Le travail du serrurier est aussi de réparer. "Je me souviens être allé rafistoler une porte dans un centre médico-psychologique pour enfants. Pour s’excuser d’avoir abîmé les lieux, 3 enfants m’ont aidé. " A rebours de clichés alarmistes, Richard "n’a jamais subi ou observé de geste de violence". La souffrance pouvait s’exprimer par des dégradations d’équipement, mais c’était globalement rare. Dans les années 2000, Richard Kacprzak bénéficie d’une formation au management, car il encadre une équipe qui coordonne en moyenne une dizaine d’interventions par jour. Un enseignant qui oublie ses cours avec sa clé dans son coffre de voiture, des clés défectueuses, des portes vétustes à transformer, des placards récalcitrants à ouvrir.. et ce souvent, dans l’intimité des chambres des usagers. "Je me suis déplacé un jour en neurologie je pour corriger une huisserie. La pièce était occupée par un acteur célèbre, qui m’a aidé : il était passionné de ferronnerie !". Il côtoie également des célébrités locales, telles que le professeur Deniker, l’inventeur des neuroleptiques : "un homme très affable et cordial ".

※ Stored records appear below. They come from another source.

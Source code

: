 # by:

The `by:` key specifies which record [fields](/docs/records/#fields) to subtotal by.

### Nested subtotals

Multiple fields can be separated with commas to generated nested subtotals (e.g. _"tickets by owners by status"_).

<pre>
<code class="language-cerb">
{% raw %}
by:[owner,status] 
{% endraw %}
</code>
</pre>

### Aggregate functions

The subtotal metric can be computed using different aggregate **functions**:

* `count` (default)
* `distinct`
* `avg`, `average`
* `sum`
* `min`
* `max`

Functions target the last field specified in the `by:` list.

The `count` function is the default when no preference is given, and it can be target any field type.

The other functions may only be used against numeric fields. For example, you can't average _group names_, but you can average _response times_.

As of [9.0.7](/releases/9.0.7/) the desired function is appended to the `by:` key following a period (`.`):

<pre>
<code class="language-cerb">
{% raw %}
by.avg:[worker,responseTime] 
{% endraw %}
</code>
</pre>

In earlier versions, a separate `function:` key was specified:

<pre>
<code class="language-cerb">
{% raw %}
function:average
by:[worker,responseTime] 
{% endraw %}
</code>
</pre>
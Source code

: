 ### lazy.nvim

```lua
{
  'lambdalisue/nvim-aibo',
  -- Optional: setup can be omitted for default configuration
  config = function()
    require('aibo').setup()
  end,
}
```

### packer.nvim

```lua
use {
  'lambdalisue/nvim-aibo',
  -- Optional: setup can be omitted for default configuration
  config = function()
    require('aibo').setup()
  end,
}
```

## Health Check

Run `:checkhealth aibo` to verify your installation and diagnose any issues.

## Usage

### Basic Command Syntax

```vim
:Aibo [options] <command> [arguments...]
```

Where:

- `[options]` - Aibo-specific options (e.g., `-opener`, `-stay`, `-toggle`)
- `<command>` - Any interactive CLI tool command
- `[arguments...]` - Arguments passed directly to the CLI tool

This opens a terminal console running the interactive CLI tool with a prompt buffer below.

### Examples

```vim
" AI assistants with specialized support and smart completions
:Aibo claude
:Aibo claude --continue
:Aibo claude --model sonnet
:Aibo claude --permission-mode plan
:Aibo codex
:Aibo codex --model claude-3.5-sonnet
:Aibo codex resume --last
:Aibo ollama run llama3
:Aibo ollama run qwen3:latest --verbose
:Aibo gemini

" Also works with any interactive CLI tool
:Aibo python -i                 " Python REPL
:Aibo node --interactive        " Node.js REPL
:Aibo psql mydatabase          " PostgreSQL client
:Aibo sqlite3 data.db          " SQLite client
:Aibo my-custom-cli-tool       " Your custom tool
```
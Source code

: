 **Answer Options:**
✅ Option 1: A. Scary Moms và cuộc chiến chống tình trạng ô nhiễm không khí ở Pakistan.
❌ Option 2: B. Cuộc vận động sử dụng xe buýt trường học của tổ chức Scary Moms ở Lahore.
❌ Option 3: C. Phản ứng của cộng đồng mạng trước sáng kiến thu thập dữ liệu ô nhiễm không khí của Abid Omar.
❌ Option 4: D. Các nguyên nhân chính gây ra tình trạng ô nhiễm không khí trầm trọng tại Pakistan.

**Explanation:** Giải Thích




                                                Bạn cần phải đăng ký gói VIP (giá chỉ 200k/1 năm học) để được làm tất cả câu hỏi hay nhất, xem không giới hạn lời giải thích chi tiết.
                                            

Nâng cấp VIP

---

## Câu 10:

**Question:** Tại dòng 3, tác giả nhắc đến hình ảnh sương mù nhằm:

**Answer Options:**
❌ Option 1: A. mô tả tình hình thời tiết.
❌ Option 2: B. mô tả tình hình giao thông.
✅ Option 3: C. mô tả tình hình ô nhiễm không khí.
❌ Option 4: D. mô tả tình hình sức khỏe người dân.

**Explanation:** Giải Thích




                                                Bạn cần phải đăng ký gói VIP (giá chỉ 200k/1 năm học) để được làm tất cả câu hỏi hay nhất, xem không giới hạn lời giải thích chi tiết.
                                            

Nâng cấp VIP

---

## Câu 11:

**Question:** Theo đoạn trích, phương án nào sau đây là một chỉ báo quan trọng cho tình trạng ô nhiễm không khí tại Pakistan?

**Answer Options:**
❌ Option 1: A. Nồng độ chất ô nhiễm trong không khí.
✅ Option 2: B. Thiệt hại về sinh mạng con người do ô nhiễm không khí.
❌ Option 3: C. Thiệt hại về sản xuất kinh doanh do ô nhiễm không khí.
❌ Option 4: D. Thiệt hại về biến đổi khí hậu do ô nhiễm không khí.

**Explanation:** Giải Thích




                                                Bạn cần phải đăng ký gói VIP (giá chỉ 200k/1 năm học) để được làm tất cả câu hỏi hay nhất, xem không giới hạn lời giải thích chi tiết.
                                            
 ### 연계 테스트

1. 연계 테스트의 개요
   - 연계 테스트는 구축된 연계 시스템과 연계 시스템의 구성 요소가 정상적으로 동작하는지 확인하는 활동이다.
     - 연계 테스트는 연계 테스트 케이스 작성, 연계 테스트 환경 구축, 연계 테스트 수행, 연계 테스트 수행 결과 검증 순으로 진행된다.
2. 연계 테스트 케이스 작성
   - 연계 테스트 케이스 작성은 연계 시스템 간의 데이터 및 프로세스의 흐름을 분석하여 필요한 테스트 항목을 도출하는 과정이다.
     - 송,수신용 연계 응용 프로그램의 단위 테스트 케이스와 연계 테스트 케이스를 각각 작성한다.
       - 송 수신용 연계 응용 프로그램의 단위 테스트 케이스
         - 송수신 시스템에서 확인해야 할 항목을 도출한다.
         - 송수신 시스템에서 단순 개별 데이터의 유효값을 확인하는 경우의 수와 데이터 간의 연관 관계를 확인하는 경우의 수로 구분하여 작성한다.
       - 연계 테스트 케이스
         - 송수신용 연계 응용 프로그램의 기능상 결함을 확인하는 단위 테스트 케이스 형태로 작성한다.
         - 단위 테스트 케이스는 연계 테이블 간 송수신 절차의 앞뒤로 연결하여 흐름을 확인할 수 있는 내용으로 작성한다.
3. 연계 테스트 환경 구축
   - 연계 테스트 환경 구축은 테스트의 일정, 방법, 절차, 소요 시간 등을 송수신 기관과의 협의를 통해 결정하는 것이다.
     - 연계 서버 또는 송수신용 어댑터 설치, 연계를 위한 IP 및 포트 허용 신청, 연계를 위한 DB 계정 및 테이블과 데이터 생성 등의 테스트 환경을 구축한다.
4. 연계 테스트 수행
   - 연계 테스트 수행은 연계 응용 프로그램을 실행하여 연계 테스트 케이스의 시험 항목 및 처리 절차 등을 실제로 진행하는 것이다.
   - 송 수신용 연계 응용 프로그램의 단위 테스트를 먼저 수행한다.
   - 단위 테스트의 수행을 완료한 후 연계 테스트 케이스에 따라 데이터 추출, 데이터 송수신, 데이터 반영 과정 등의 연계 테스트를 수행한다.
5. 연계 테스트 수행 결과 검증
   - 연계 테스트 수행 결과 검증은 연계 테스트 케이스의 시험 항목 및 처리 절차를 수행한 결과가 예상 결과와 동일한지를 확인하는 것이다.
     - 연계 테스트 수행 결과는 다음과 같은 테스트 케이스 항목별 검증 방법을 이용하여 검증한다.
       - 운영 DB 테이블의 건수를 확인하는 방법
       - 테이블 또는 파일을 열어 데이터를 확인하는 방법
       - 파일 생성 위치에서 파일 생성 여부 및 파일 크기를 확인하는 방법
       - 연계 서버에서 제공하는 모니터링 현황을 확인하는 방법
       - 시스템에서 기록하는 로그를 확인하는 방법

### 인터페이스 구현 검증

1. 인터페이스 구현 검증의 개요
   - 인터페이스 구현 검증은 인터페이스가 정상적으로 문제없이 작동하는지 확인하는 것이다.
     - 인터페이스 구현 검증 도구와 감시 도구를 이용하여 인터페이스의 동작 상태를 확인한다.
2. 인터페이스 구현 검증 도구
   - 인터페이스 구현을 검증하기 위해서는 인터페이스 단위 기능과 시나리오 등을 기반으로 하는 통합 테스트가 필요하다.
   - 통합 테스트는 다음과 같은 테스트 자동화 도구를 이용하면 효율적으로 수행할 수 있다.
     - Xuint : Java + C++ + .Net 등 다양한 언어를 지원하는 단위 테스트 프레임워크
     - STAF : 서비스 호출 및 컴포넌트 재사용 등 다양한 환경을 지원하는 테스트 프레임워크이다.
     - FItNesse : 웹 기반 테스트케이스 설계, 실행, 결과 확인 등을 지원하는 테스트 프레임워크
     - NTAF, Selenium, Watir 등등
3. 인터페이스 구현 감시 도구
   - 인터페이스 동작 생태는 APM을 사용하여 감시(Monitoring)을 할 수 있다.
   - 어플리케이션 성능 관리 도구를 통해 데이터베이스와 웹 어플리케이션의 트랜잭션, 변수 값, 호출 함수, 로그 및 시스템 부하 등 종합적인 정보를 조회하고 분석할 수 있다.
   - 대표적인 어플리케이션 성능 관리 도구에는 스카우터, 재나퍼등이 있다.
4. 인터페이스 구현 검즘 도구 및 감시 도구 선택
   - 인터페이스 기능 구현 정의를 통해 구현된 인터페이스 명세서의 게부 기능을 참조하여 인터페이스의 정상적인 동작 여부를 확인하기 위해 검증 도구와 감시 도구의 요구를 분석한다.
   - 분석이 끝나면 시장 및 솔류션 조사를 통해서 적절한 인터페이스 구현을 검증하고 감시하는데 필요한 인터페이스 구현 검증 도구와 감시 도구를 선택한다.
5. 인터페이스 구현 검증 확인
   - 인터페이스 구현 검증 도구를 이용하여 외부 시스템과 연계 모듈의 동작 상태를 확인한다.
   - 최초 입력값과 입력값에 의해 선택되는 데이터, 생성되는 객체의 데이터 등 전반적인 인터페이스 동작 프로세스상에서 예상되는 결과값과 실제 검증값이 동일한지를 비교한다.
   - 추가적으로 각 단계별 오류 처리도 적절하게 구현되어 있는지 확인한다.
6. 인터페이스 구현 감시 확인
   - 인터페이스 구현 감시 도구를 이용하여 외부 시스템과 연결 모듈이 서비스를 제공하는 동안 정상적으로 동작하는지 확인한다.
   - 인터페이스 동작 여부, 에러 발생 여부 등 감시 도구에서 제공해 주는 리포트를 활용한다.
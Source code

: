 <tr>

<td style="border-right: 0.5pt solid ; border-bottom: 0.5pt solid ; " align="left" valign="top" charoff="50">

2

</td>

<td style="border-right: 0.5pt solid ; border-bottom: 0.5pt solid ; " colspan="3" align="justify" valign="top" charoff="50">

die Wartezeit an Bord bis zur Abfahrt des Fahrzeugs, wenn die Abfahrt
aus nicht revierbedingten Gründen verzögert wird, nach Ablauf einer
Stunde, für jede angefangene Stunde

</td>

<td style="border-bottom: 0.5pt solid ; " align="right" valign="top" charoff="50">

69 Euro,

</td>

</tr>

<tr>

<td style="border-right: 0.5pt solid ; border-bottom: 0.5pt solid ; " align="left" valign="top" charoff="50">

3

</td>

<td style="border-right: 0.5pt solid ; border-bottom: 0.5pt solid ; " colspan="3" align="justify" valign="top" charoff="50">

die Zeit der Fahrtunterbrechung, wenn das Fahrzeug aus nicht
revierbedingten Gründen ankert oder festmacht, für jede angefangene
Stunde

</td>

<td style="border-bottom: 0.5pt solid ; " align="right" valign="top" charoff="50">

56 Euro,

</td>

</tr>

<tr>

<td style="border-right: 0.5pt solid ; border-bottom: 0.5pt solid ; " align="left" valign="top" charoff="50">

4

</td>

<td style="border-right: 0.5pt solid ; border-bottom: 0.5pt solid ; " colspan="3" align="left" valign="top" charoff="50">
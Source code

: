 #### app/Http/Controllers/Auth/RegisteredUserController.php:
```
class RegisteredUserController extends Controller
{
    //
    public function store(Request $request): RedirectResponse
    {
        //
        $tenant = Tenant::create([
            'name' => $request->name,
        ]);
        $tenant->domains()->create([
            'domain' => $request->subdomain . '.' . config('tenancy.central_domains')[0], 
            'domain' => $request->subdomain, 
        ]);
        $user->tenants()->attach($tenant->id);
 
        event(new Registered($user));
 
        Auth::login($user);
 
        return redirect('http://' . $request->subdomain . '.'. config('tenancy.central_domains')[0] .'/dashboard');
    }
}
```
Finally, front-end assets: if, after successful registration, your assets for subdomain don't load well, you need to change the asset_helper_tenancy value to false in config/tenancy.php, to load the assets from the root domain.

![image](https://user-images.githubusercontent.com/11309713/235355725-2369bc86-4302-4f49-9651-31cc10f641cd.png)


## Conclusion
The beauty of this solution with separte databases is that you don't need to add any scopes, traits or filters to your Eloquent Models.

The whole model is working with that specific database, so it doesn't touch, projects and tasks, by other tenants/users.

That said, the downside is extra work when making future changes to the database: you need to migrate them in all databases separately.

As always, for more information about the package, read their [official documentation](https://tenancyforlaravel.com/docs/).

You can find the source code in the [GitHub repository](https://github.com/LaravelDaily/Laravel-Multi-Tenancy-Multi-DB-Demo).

Cependant, ces misions ne relevaient pas uniquement du dépannage : en collaboration avec le service de menuiserie, des commandes plus atypiques lui parviennent, de la part des chercheurs de l’établissement. Pour le Docteur Baron, c’est un dispositif aimanté expérimental qu’il faut construire dans une étude sur l’acupuncture magnétique impliquant des footballeurs professionnels. Plusieurs années après, c’est un labyrinthe destiné aux rats de laboratoire sujets de recherches cognitives qu’il s’agit d’assembler. Métier de contact et d’inventivité donc, ce d’autant que Richard a été détaché pendant 3 ans dans la trentaine de structures extra-hospitalières réparties dans le Sud de Paris. Il prend ensuite la responsabilité du service en 2007. Mise en sécurité rime aussi avec chantier : "J’ai toujours connu Sainte-Anne en travaux", raconte-t-il.


"En 40 ans j’ai observé un hôpital qui a considérablement évolué vers l’ouverture, aussi bien vers l’extérieur que vers les patients. Il y a plus de respect, les gens viennent davantage d’eux-mêmes. Il faut faire tomber les murs et on y réussit."